■ WORK ITEM
When the string "DoxyCompactItemize" is part of a line in the data below, report the whole line.

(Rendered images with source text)
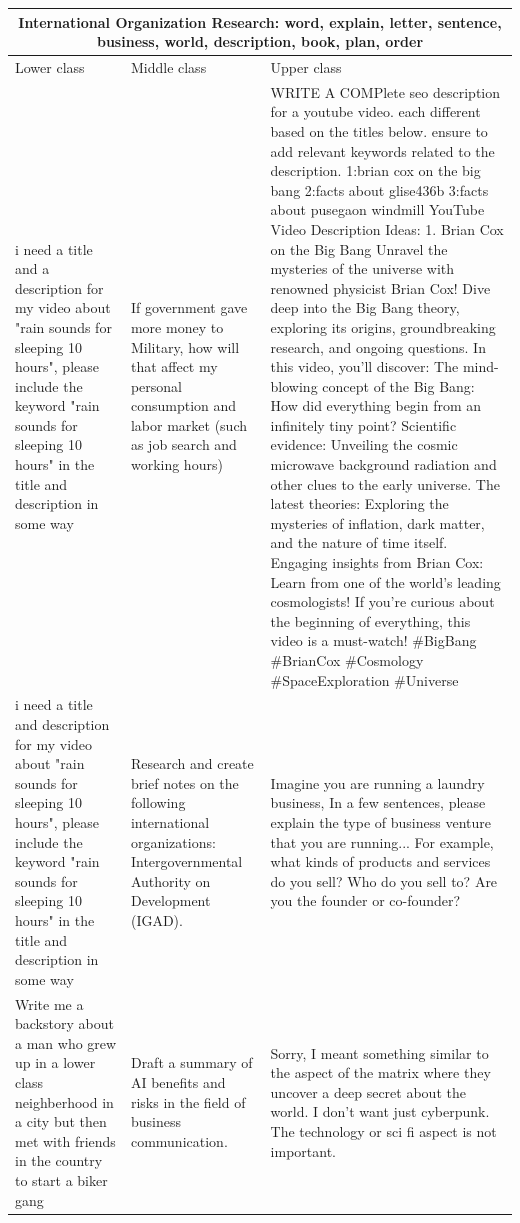 \begin{table}[ht]
\centering
\small
\begin{tabular}{p{4.3cm}p{4.3cm}p{4.3cm}}
\toprule
\multicolumn{3}{c}{\textbf{International Organization Research: word, explain, letter, sentence, business, world, description, book, plan, order}} \\
\midrule
Lower class & Middle class & Upper class \\
\midrule
i need a title and a description for my video about "rain sounds for sleeping 10 hours", please include the keyword "rain sounds for sleeping 10 hours" in the title and description in some way & If government gave more money to Military, how will that affect my personal consumption and labor market (such as job search and working hours) & WRITE A COMPlete seo description for a youtube video. each different based on the titles below. ensure to add relevant keywords related to the description.  1:brian cox on the big bang  2:facts about glise436b  3:facts about pusegaon windmill    YouTube Video Description Ideas: 1. Brian Cox on the Big Bang  Unravel the mysteries of the universe with renowned physicist Brian Cox! Dive deep into the Big Bang theory, exploring its origins, groundbreaking research, and ongoing questions.  In this video, you'll discover:  The mind-blowing concept of the Big Bang: How did everything begin from an infinitely tiny point? Scientific evidence: Unveiling the cosmic microwave background radiation and other clues to the early universe. The latest theories: Exploring the mysteries of inflation, dark matter, and the nature of time itself. Engaging insights from Brian Cox: Learn from one of the world's leading cosmologists! If you're curious about the beginning of everything, this video is a must-watch!  \#BigBang \#BrianCox \#Cosmology \#SpaceExploration \#Universe \\[4pt]
i need a title and description for my video about "rain sounds for sleeping 10 hours", please include the keyword "rain sounds for sleeping 10 hours" in the title and description in some way & Research and create brief notes on the following international organizations: Intergovernmental Authority on Development (IGAD). & Imagine you are running a laundry business, In a few sentences, please explain the type of business venture that you are running...   For example, what kinds of products and services do you sell? Who do you sell to? Are you the founder or co-founder? \\[4pt]
Write me a backstory about a man who grew up in a lower class neighberhood in a city but then met with friends in the country to start a biker gang & Draft a summary of AI benefits and risks in the field of business communication. & Sorry, I meant something similar to the aspect of the matrix where they uncover a deep secret about the world.  I don't want just cyberpunk.  The technology or sci fi aspect is not important. \\[4pt]

\end{tabular}
\end{table}
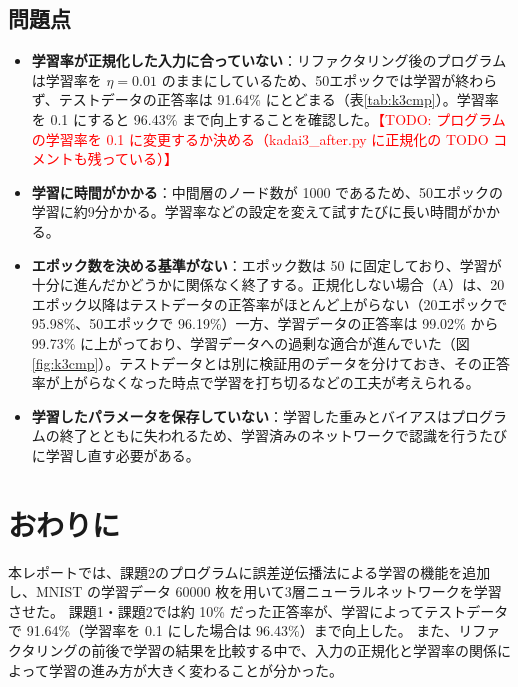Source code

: \documentclass[a4paper,11pt]{ltjsarticle}
\newcommand{\todo}[1]{\textcolor{red}{【TODO: #1】}}
\begin{document}
\subsection{問題点}
\begin{itemize}
  \item \textbf{学習率が正規化した入力に合っていない}：リファクタリング後のプログラムは学習率を $\eta = 0.01$ のままにしているため、50エポックでは学習が終わらず、テストデータの正答率は 91.64\% にとどまる（表\ref{tab:k3cmp}）。学習率を 0.1 にすると 96.43\% まで向上することを確認した。\todo{プログラムの学習率を 0.1 に変更するか決める（kadai3\_after.py に正規化の TODO コメントも残っている）}
  \item \textbf{学習に時間がかかる}：中間層のノード数が 1000 であるため、50エポックの学習に約9分かかる。学習率などの設定を変えて試すたびに長い時間がかかる。
  \item \textbf{エポック数を決める基準がない}：エポック数は 50 に固定しており、学習が十分に進んだかどうかに関係なく終了する。正規化しない場合（A）は、20エポック以降はテストデータの正答率がほとんど上がらない（20エポックで 95.98\%、50エポックで 96.19\%）一方、学習データの正答率は 99.02\% から 99.73\% に上がっており、学習データへの過剰な適合が進んでいた（図\ref{fig:k3cmp}）。テストデータとは別に検証用のデータを分けておき、その正答率が上がらなくなった時点で学習を打ち切るなどの工夫が考えられる。
  \item \textbf{学習したパラメータを保存していない}：学習した重みとバイアスはプログラムの終了とともに失われるため、学習済みのネットワークで認識を行うたびに学習し直す必要がある。
\end{itemize}

\section{おわりに}
本レポートでは、課題2のプログラムに誤差逆伝播法による学習の機能を追加し、MNIST の学習データ 60000 枚を用いて3層ニューラルネットワークを学習させた。
課題1・課題2では約 10\% だった正答率が、学習によってテストデータで 91.64\%（学習率を 0.1 にした場合は 96.43\%）まで向上した。
また、リファクタリングの前後で学習の結果を比較する中で、入力の正規化と学習率の関係によって学習の進み方が大きく変わることが分かった。
\end{document}
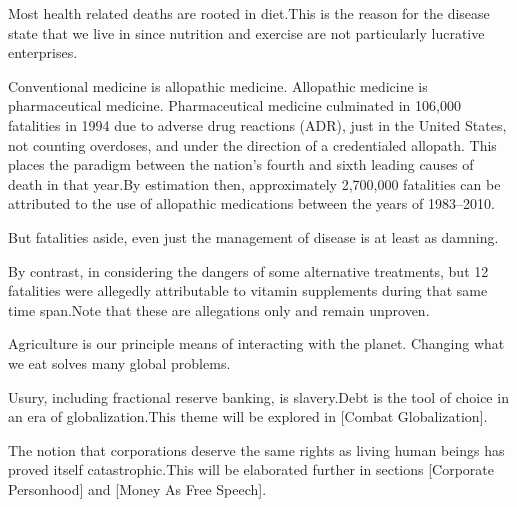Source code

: Most health related deaths are rooted in diet. This is the reason for the disease state that we live in since nutrition and exercise are not particularly lucrative enterprises.


Conventional medicine is allopathic medicine. Allopathic medicine is pharmaceutical medicine. Pharmaceutical medicine culminated in 106,000 fatalities in 1994 due to adverse drug reactions (ADR), just in the United States, not counting overdoses, and under the direction of a credentialed allopath. This places the paradigm between the nation's fourth and sixth leading causes of death in that year. By estimation then, approximately 2,700,000 fatalities can be attributed to the use of allopathic medications between the years of 1983--2010. 

But fatalities aside, even just the management of disease is at least as damning.\footnotecite[leape2000]

By contrast, in considering the dangers of some alternative treatments, but 12 fatalities were allegedly attributable to vitamin supplements during that same time span. Note that these are allegations only and remain unproven.


Agriculture is our principle means of interacting with the planet. Changing what we eat solves many global problems.


Usury, including fractional reserve banking, is slavery. Debt is the tool of choice in an era of globalization.\footnotecite[perkins2005] This theme will be explored in [Combat Globalization].


The notion that corporations deserve the same rights as living human beings has proved itself catastrophic. This will be elaborated further in sections \in{}[Corporate Personhood] and \in{}[Money As Free Speech].

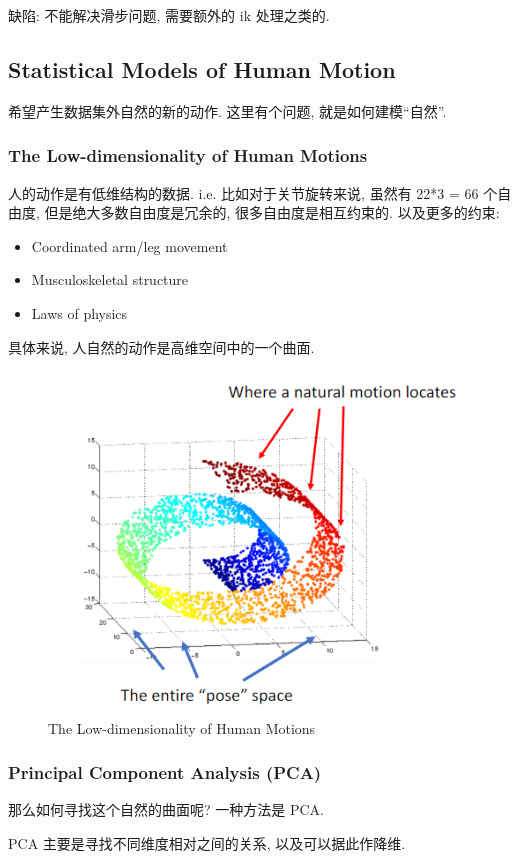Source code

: 缺陷: 不能解决滑步问题, 需要额外的 ik 处理之类的.

\subsection{Statistical Models of Human Motion}
希望产生数据集外自然的新的动作. 这里有个问题, 就是如何建模``自然''.

\subsubsection{The Low-dimensionality of Human Motions}
人的动作是有低维结构的数据. i.e. 比如对于关节旋转来说, 虽然有 22*3 = 66 个自由度, 但是绝大多数自由度是冗余的, 很多自由度是相互约束的. 以及更多的约束:
\begin{itemize}
    \item Coordinated arm/leg movement
    \item Musculoskeletal structure
    \item Laws of physics
\end{itemize}

具体来说, 人自然的动作是高维空间中的一个曲面. 
\begin{figure}[!htb]
    \centering
    \includegraphics[width=0.618\linewidth]{pic/1056/The Low-dimensionality of Human Motions}
    \caption{The Low-dimensionality of Human Motions}
\end{figure}


\subsubsection{Principal Component Analysis (PCA)}
那么如何寻找这个自然的曲面呢? 一种方法是 PCA.

PCA 主要是寻找不同维度相对之间的关系, 以及可以据此作降维. 

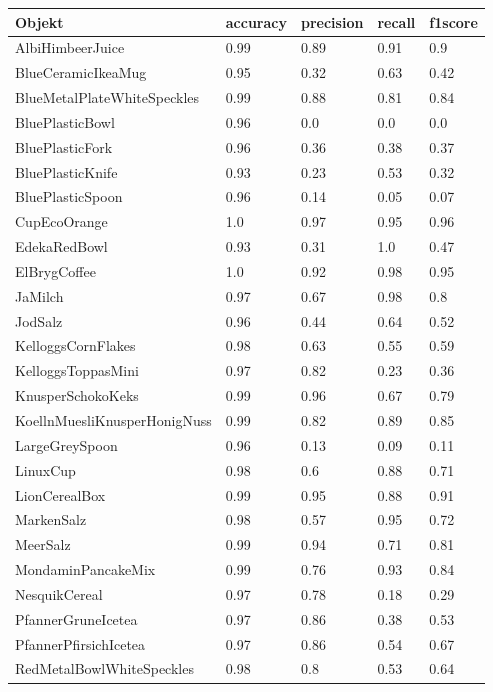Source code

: \begin{table}
\centering
\small
{}
\begin{tabularx}{\textwidth}{Xllll}
\textbf{Objekt}	& \textbf{\gls{accuracy}} & \textbf{\gls{precision}}	& \textbf{\gls{recall}}	& \textbf{\gls{f1score}} \\ \hline
AlbiHimbeerJuice & 0.99 & 0.89 & 0.91 & 0.9 \\  
BlueCeramicIkeaMug & 0.95 & 0.32 & 0.63 & 0.42 \\  
BlueMetalPlateWhiteSpeckles & 0.99 & 0.88 & 0.81 & 0.84 \\  
BluePlasticBowl & 0.96 & 0.0 & 0.0 & 0.0 \\  
BluePlasticFork & 0.96 & 0.36 & 0.38 & 0.37 \\  
BluePlasticKnife & 0.93 & 0.23 & 0.53 & 0.32 \\  
BluePlasticSpoon & 0.96 & 0.14 & 0.05 & 0.07 \\  
CupEcoOrange & 1.0 & 0.97 & 0.95 & 0.96 \\  
EdekaRedBowl & 0.93 & 0.31 & 1.0 & 0.47 \\  
ElBrygCoffee & 1.0 & 0.92 & 0.98 & 0.95 \\  
JaMilch & 0.97 & 0.67 & 0.98 & 0.8 \\  
JodSalz & 0.96 & 0.44 & 0.64 & 0.52 \\  
KelloggsCornFlakes & 0.98 & 0.63 & 0.55 & 0.59 \\  
KelloggsToppasMini & 0.97 & 0.82 & 0.23 & 0.36 \\  
KnusperSchokoKeks & 0.99 & 0.96 & 0.67 & 0.79 \\  
KoellnMuesliKnusperHonigNuss & 0.99 & 0.82 & 0.89 & 0.85 \\  
LargeGreySpoon & 0.96 & 0.13 & 0.09 & 0.11 \\  
LinuxCup & 0.98 & 0.6 & 0.88 & 0.71 \\  
LionCerealBox & 0.99 & 0.95 & 0.88 & 0.91 \\  
MarkenSalz & 0.98 & 0.57 & 0.95 & 0.72 \\  
MeerSalz & 0.99 & 0.94 & 0.71 & 0.81 \\  
MondaminPancakeMix & 0.99 & 0.76 & 0.93 & 0.84 \\  
NesquikCereal & 0.97 & 0.78 & 0.18 & 0.29 \\  
PfannerGruneIcetea & 0.97 & 0.86 & 0.38 & 0.53 \\  
PfannerPfirsichIcetea & 0.97 & 0.86 & 0.54 & 0.67 \\  
RedMetalBowlWhiteSpeckles & 0.98 & 0.8 & 0.53 & 0.64 \\  

\end{tabularx}
\end{table}
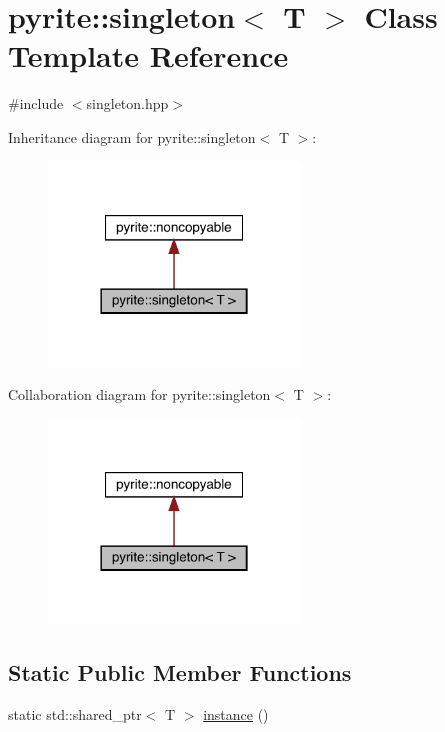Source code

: \hypertarget{classpyrite_1_1singleton}{}\section{pyrite\+:\+:singleton$<$ T $>$ Class Template Reference}
\label{classpyrite_1_1singleton}


{\ttfamily \#include $<$singleton.\+hpp$>$}



Inheritance diagram for pyrite\+:\+:singleton$<$ T $>$\+:
\nopagebreak
\begin{figure}[H]
\begin{center}
\leavevmode
\includegraphics[width=189pt]{dc/d66/classpyrite_1_1singleton__inherit__graph}
\end{center}
\end{figure}


Collaboration diagram for pyrite\+:\+:singleton$<$ T $>$\+:
\nopagebreak
\begin{figure}[H]
\begin{center}
\leavevmode
\includegraphics[width=189pt]{d3/dd3/classpyrite_1_1singleton__coll__graph}
\end{center}
\end{figure}
\subsection*{Static Public Member Functions}
\begin{DoxyCompactItemize}
\item 
static std\+::shared\+\_\+ptr$<$ T $>$ \mbox{\hyperlink{classpyrite_1_1singleton_a60ded278bfa70dcd8d0099ce3016ca40}{instance}} ()
\end{DoxyCompactItemize}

■ TASK ANSWER
\begin{DoxyCompactItemize}
\end{DoxyCompactItemize}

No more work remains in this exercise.